THE TASK →
This exercise asks for an exact copy of every entry below, with pictures omitted.

>>>

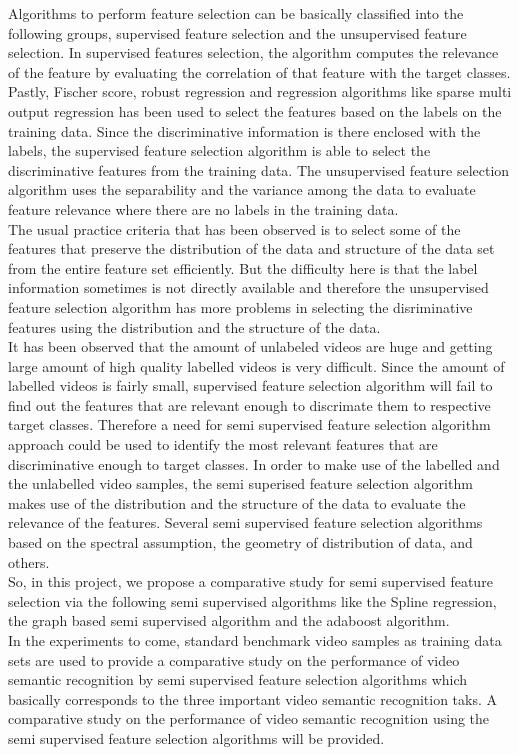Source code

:\documentclass[a4paper,12pt]{article}
\begin{document}
Algorithms to perform feature selection can be basically classified into the following groups, supervised feature selection and the unsupervised feature selection. In supervised features selection, the algorithm computes the relevance of the feature by evaluating the correlation of that feature with the target classes. Pastly, Fischer score, robust regression and regression algorithms like sparse multi output regression has been used to select the features based on the labels on the training data. Since the discriminative information is there enclosed with the labels, the supervised feature selection algorithm is able to select the discriminative features from the training data. The unsupervised feature selection algorithm uses the separability and the variance among the data to evaluate feature relevance where there are no labels in the training data. \\ The usual practice criteria that has been observed is to select some of the features that preserve the distribution of the data and structure of the data set from the entire feature set efficiently. But the difficulty here is that the label information sometimes is not directly available and therefore the unsupervised feature selection algorithm has more problems in selecting the disriminative features using the distribution and the structure of the data. \\
It has been observed that the amount of unlabeled videos are huge and getting large amount of high quality labelled videos is very difficult. Since the amount of labelled videos is fairly small, supervised feature selection algorithm will fail to find out the features that are relevant enough to discrimate them to respective target classes. Therefore a need for semi supervised feature selection algorithm approach could be used to identify the most relevant features that are discriminative enough to target classes. In order to make use of the labelled and the unlabelled video samples, the semi superised feature selection algorithm makes use of the distribution and the structure of the data to evaluate the relevance of the features. Several semi supervised feature selection algorithms based on the spectral assumption, the geometry of distribution of data, and others. \\
So, in this project, we propose a comparative study for semi supervised feature selection via the following semi supervised algorithms like the Spline regression, the graph based semi supervised algorithm and the adaboost algorithm. \\
In the experiments to come, standard benchmark video samples as training data sets are used to provide a comparative study on the performance of video semantic recognition by semi supervised feature selection algorithms which basically corresponds to the three important video semantic recognition taks. A comparative study on the performance of video semantic recognition using the semi supervised feature selection algorithms will be provided.
\end{document}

<<<

RESPONSE TO THE TASK →
Source code

:\documentclass[a4paper,12pt]{article}
\begin{document}
Algorithms to perform feature selection can be basically classified into the following groups, supervised feature selection and the unsupervised feature selection. In supervised features selection, the algorithm computes the relevance of the feature by evaluating the correlation of that feature with the target classes. Pastly, Fischer score, robust regression and regression algorithms like sparse multi output regression has been used to select the features based on the labels on the training data. Since the discriminative information is there enclosed with the labels, the supervised feature selection algorithm is able to select the discriminative features from the training data. The unsupervised feature selection algorithm uses the separability and the variance among the data to evaluate feature relevance where there are no labels in the training data. \\ The usual practice criteria that has been observed is to select some of the features that preserve the distribution of the data and structure of the data set from the entire feature set efficiently. But the difficulty here is that the label information sometimes is not directly available and therefore the unsupervised feature selection algorithm has more problems in selecting the disriminative features using the distribution and the structure of the data. \\
It has been observed that the amount of unlabeled videos are huge and getting large amount of high quality labelled videos is very difficult. Since the amount of labelled videos is fairly small, supervised feature selection algorithm will fail to find out the features that are relevant enough to discrimate them to respective target classes. Therefore a need for semi supervised feature selection algorithm approach could be used to identify the most relevant features that are discriminative enough to target classes. In order to make use of the labelled and the unlabelled video samples, the semi superised feature selection algorithm makes use of the distribution and the structure of the data to evaluate the relevance of the features. Several semi supervised feature selection algorithms based on the spectral assumption, the geometry of distribution of data, and others. \\
So, in this project, we propose a comparative study for semi supervised feature selection via the following semi supervised algorithms like the Spline regression, the graph based semi supervised algorithm and the adaboost algorithm. \\
In the experiments to come, standard benchmark video samples as training data sets are used to provide a comparative study on the performance of video semantic recognition by semi supervised feature selection algorithms which basically corresponds to the three important video semantic recognition taks. A comparative study on the performance of video semantic recognition using the semi supervised feature selection algorithms will be provided.
\end{document}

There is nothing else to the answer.